After the rigors of traveling with 7 children across an ocean they had just begun their journey.  Their destination was as the hymn "Come Come Ye Saints" sings "Far away in the west."  They had little money left at this point.  So they purchased a handcart....which is like a giant wheelbarrow on two wheels. 

That meant that they were lucky to fit in it enough food for the lengthy journey, and a change of clothes, and that's pretty much it....because you see the giant cart had to be pulled by human hands.  It was not designed to be pulled by horse or oxen, and they couldn't afford those anyway.

So with amazing faith, and high hopes for the future of their children they set out to reach the destination that they called "Zion," which in their definition was the "Pure of heart," those who shared their zeal in their newly embraced religion.

They did well for quite a while.  Not far from their destination Ann gave birth.  Partially due to the rigors of this cross country march the baby only lived a short time.  Then she became desperately ill, probably with child bed fever. 

Ann was described by family as "A woman of large stature."  Remember she's ingesting next to NO food, and walking at least 15 miles a day.  She was not exactly rotund, but simply a strong, big boned woman of around 200 lbs.

When she became too ill to walk the wagon company was approached.  There were many in the company that had wagons pulled by horses or oxen.  However, if they put her in their wagon they would have to take something else of equal weight out of their wagon.

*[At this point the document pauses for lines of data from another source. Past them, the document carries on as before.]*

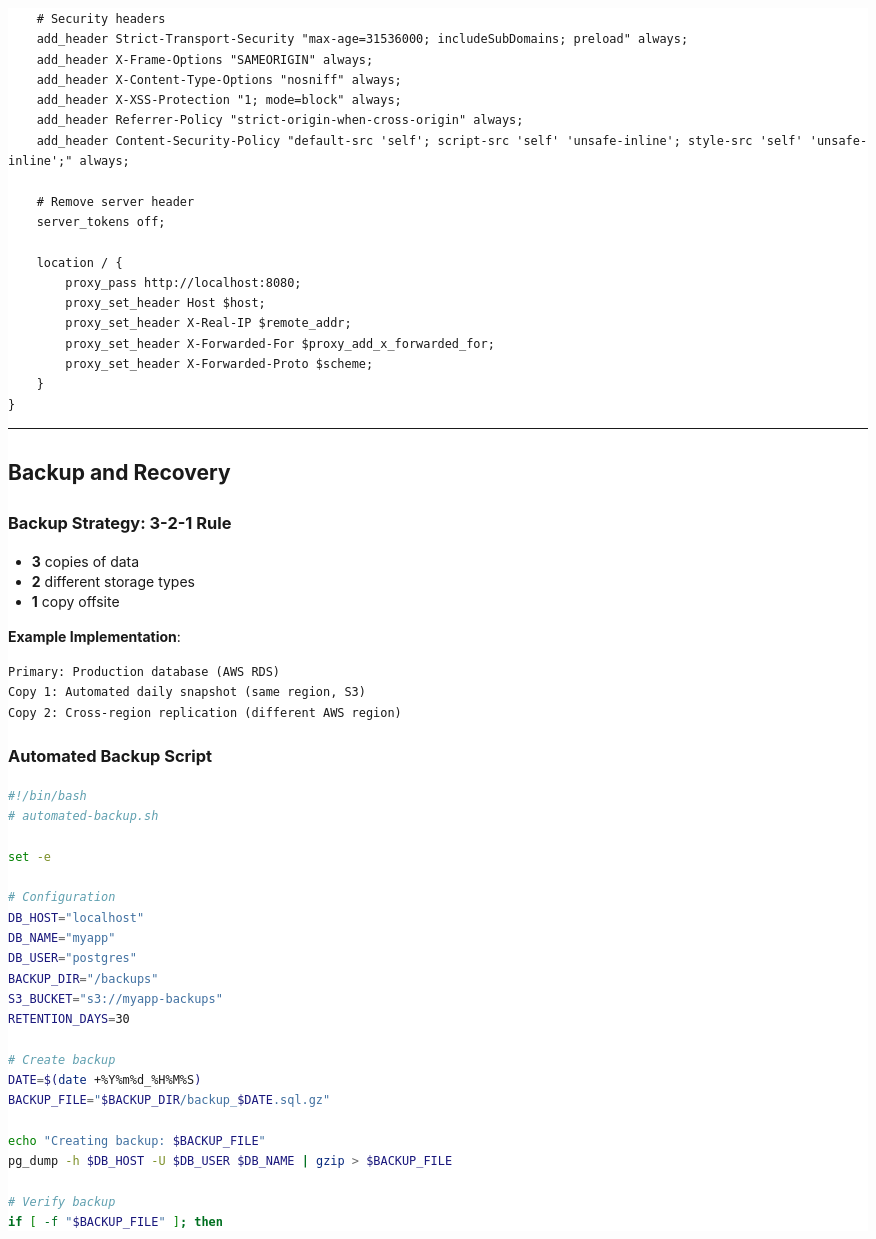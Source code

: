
 ```nginx
    # Security headers
    add_header Strict-Transport-Security "max-age=31536000; includeSubDomains; preload" always;
    add_header X-Frame-Options "SAMEORIGIN" always;
    add_header X-Content-Type-Options "nosniff" always;
    add_header X-XSS-Protection "1; mode=block" always;
    add_header Referrer-Policy "strict-origin-when-cross-origin" always;
    add_header Content-Security-Policy "default-src 'self'; script-src 'self' 'unsafe-inline'; style-src 'self' 'unsafe-inline';" always;

    # Remove server header
    server_tokens off;

    location / {
        proxy_pass http://localhost:8080;
        proxy_set_header Host $host;
        proxy_set_header X-Real-IP $remote_addr;
        proxy_set_header X-Forwarded-For $proxy_add_x_forwarded_for;
        proxy_set_header X-Forwarded-Proto $scheme;
    }
}
```

---

## Backup and Recovery

### Backup Strategy: 3-2-1 Rule

- **3** copies of data
- **2** different storage types
- **1** copy offsite

**Example Implementation**:
```
Primary: Production database (AWS RDS)
Copy 1: Automated daily snapshot (same region, S3)
Copy 2: Cross-region replication (different AWS region)
```

### Automated Backup Script

```bash
#!/bin/bash
# automated-backup.sh

set -e

# Configuration
DB_HOST="localhost"
DB_NAME="myapp"
DB_USER="postgres"
BACKUP_DIR="/backups"
S3_BUCKET="s3://myapp-backups"
RETENTION_DAYS=30

# Create backup
DATE=$(date +%Y%m%d_%H%M%S)
BACKUP_FILE="$BACKUP_DIR/backup_$DATE.sql.gz"

echo "Creating backup: $BACKUP_FILE"
pg_dump -h $DB_HOST -U $DB_USER $DB_NAME | gzip > $BACKUP_FILE

# Verify backup
if [ -f "$BACKUP_FILE" ]; then
```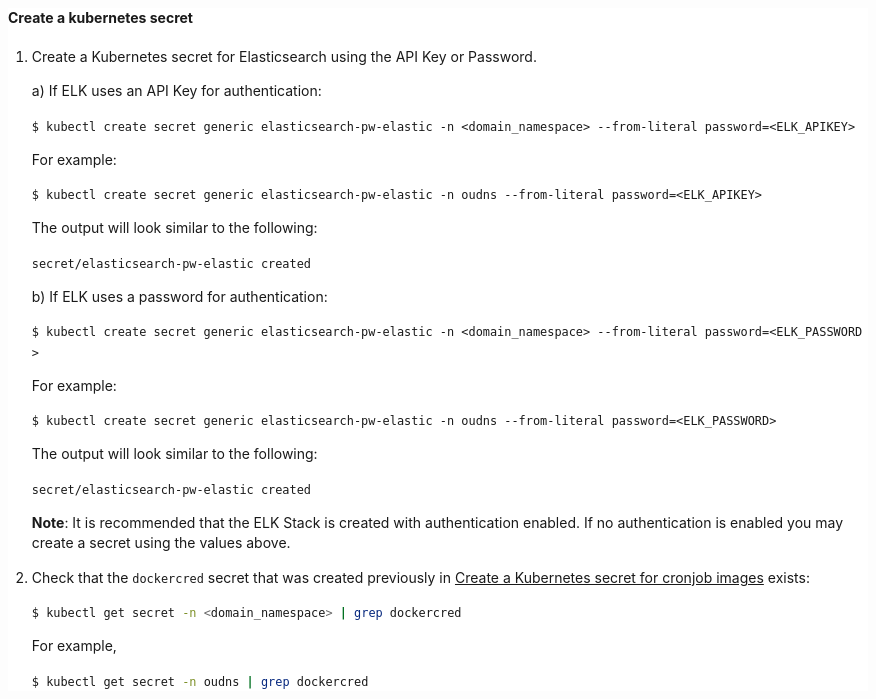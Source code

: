 

#### Create a kubernetes secret

1. Create a Kubernetes secret for Elasticsearch using the API Key or Password.

   a) If ELK uses an API Key for authentication:

   ```
   $ kubectl create secret generic elasticsearch-pw-elastic -n <domain_namespace> --from-literal password=<ELK_APIKEY>
   ```

   For example:
   
   ```
   $ kubectl create secret generic elasticsearch-pw-elastic -n oudns --from-literal password=<ELK_APIKEY>
   ```
   
   The output will look similar to the following:
   
   ```
   secret/elasticsearch-pw-elastic created
   ```

   b) If ELK uses a password for authentication:

   ```
   $ kubectl create secret generic elasticsearch-pw-elastic -n <domain_namespace> --from-literal password=<ELK_PASSWORD>
   ```

   For example:
   
   ```
   $ kubectl create secret generic elasticsearch-pw-elastic -n oudns --from-literal password=<ELK_PASSWORD>
   ```
   
   The output will look similar to the following:
   
   ```
   secret/elasticsearch-pw-elastic created
   ```

     
   **Note**: It is recommended that the ELK Stack is created with authentication enabled. If no authentication is enabled you may create a secret using the values above.
   
   
1. Check that the `dockercred` secret that was created previously in [Create a Kubernetes secret for cronjob images](../../create-oud-instances/#create-a-kubernetes-secret-for-cronjob-images) exists:

   ```bash
   $ kubectl get secret -n <domain_namespace> | grep dockercred
   ```
   
   For example,
   
   ```bash
   $ kubectl get secret -n oudns | grep dockercred
   ```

These were tired, hungry, desperate people at this point.  At first no one was willing to make that sacrifice for a stranger.  Finally one dear soul agreed to let her ride in his wagon.  (I hope that he received a grand reward in heaven for that kindness!)

For about a day she rode in a bed in the wagon with her head in her beloved young daughters lap to help protect her from the incredibly bumpy, rough ride of a wagon.  Imagine being jolted, huge bumps, and constant rough ride when you are the sickest you have ever been?  Did I also mention grieving over the loss of a precious child?

Finally in her young daughters arms she died.  They buried her on the brutal prairie this woman of a cheerful disposition, a faith filled heart, and a brilliant head of red hair.  There was no marker, she was hurriedly buried, probably with stones over her to keep wolves away from the grave.

Then the family marched on.

So, remembering Grandma Ann today, I suddenly feel my modern burdens lifting.  The weight seems much lighter.  I have a lovely car to drive when I want to go somewhere.  Instead of having NOTHING of physical possessions, I have TOO MANY.  I do NOT have to travel across an ocean and then a vast wilderness to live my faith.  . 

Somehow I feel better about my lot in life.  Thanks Grandma Ann for so much sacrifice to make a better life for me, your great, great grandaughter!

1 comment:

  1. You may not have to cross the plains in a covered wagon, CJ, but to get out of bed in the morning, put one foot in front of the other and 'sing as you walk and walk and walk' and continue to meet life head on, makes you every bit a pioneer as our beloved ancestors were!